FLUORINE PARTITIONING BETWEEN GRANITIC MELT AND TITANITE


KAZONOVITZ, Eric B. and WOLF, Michael B., Geology Dept, Augustana College, Rock Island, IL 61201, glwolf@augustana.edu

The need to determine the fluorine (F) content in magmas is necessary because F affects the viscosity, density and polymerization of the magma. Magmas tend to outgas F, so it is slowly lost over time; thus plutonic rocks contain less F than their magmas did. By experimentation initial F contents can be determined. Preliminary cold-seal experiments, run at 650-800C, indicated the distribution of F between titanite and a granitic melt (DFTtn/Gl) range from 1.1-1.8. However, those data are suspect due to small crystal sizes (<5 microns). For more accurate data than previous experiments, the goal of the current experiments is to grow larger titanite crystals. Growing larger titanite crystals is being attempted by over-saturating the runs with respect to silica and water in order to drive the following equation to the left, Ttn + 2F=Fluid + Qtz + Rtl.
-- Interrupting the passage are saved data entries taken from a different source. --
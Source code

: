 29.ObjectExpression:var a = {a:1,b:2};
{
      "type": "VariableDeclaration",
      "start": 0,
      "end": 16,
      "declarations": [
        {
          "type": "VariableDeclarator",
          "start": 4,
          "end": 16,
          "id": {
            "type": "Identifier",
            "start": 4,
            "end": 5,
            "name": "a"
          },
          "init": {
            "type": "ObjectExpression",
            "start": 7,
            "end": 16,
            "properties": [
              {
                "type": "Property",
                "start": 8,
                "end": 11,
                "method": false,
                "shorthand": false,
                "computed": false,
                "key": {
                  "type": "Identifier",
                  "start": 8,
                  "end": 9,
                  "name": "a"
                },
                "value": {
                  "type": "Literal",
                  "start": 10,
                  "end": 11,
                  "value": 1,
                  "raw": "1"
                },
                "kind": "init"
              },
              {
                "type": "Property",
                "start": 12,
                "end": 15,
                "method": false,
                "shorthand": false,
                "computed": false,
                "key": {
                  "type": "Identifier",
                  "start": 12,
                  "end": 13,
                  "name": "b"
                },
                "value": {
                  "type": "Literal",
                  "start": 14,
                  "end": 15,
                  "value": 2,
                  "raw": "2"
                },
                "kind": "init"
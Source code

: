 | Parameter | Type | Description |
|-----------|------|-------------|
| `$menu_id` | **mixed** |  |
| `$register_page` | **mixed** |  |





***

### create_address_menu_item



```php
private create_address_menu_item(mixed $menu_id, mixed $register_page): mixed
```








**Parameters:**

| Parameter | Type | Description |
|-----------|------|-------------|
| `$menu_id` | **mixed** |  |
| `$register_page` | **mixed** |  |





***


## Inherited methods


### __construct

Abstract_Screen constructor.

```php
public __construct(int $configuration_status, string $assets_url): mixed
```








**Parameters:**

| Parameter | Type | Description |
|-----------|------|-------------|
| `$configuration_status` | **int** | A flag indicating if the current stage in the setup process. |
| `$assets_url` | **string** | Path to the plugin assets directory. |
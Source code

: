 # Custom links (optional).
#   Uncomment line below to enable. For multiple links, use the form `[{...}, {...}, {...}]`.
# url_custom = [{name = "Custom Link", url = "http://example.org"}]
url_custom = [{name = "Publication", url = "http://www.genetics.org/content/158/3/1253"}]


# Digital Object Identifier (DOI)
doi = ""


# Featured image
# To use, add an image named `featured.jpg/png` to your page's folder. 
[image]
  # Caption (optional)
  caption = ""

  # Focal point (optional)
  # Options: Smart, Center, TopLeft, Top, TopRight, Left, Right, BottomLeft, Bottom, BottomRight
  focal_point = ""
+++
In previous runs the granitic powders were not Si-saturated. Each run was brought up to 900C for an initial week-long melting stage, then dropped to temperatures ranging from 800-700C for 3-4 weeks, then quenched for analysis of the glass and crystals produced. In each run the initial F content ranged from 0.3-1.3%, and an ASI (Alumina Saturation Index: mol. Al2O3/(CaO+Na2O+K2O)) ranged from 0.93-1.22. By varying the ASI and F content, the goal is to determine the effect of alumina and F content on the partition coefficient of F into titanite. Studying the variation in ASI is necessary due to a coupled substitution of F-Al into the crystal structure. This substitution occurs as a result of the decomposition of SiO4 with increasing temperature, and the substitution controls the amount of Al, and thus F, in titanite.